→ WORK TASK: For this exercise, copy each line of the records that contains the word "September".

(INFORMATION begins)

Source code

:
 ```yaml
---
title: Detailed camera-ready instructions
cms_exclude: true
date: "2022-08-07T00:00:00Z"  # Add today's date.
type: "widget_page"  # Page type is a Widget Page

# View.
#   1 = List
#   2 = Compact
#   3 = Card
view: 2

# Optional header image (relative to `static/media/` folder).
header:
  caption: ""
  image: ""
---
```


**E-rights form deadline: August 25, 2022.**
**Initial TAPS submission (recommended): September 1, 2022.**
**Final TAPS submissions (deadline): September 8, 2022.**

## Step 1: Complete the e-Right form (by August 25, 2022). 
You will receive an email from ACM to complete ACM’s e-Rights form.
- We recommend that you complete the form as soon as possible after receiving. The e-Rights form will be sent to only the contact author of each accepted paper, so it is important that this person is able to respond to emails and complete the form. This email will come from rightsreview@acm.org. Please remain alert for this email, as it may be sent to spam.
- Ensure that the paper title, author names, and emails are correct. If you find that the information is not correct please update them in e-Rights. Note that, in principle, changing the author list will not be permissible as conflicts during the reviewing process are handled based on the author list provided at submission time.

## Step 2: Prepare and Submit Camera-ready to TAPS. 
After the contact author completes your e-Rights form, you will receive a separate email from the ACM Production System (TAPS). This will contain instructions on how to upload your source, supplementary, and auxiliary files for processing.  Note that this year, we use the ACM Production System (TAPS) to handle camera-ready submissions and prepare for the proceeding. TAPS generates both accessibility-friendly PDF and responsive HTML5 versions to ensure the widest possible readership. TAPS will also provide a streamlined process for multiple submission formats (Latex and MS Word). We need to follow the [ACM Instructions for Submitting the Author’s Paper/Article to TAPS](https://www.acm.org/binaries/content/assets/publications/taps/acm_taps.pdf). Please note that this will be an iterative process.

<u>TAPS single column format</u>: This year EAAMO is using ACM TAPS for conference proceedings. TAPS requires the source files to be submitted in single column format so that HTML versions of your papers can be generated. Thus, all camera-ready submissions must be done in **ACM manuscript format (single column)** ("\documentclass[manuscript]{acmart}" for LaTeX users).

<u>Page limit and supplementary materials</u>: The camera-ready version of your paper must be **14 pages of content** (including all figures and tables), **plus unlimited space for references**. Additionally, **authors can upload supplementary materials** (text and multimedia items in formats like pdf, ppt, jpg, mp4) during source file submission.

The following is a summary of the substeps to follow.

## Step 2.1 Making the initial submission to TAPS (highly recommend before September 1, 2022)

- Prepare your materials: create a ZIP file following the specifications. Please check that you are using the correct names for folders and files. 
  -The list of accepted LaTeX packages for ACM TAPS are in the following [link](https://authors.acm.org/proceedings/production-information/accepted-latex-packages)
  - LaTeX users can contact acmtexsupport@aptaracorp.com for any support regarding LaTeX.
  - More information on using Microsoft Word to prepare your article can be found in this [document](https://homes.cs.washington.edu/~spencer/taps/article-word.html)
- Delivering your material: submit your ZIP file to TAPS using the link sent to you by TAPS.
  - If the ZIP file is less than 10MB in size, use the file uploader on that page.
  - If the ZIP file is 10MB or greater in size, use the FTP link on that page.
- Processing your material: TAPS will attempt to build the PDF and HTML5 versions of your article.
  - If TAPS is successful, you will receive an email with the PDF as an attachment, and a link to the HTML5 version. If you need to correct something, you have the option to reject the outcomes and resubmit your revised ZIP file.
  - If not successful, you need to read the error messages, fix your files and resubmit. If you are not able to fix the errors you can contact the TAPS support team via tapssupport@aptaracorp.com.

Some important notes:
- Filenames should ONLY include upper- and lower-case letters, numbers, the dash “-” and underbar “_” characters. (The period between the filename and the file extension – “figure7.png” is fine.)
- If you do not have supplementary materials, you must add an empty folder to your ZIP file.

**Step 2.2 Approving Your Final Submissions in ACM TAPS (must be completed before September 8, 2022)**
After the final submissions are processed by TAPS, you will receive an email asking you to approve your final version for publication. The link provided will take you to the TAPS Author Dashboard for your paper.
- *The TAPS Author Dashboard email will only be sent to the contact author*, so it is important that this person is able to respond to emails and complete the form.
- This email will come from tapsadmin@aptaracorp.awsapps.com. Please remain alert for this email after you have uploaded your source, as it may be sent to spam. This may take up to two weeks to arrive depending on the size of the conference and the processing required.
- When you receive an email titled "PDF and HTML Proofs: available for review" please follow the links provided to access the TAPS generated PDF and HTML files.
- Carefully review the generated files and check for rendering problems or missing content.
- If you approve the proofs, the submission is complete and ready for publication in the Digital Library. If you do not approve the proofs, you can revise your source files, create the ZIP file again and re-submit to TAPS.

(INFORMATION ends)

→ EXERCISE OUTPUT:
**Initial TAPS submission (recommended): September 1, 2022.**
**Final TAPS submissions (deadline): September 8, 2022.**
## Step 2.1 Making the initial submission to TAPS (highly recommend before September 1, 2022)
**Step 2.2 Approving Your Final Submissions in ACM TAPS (must be completed before September 8, 2022)**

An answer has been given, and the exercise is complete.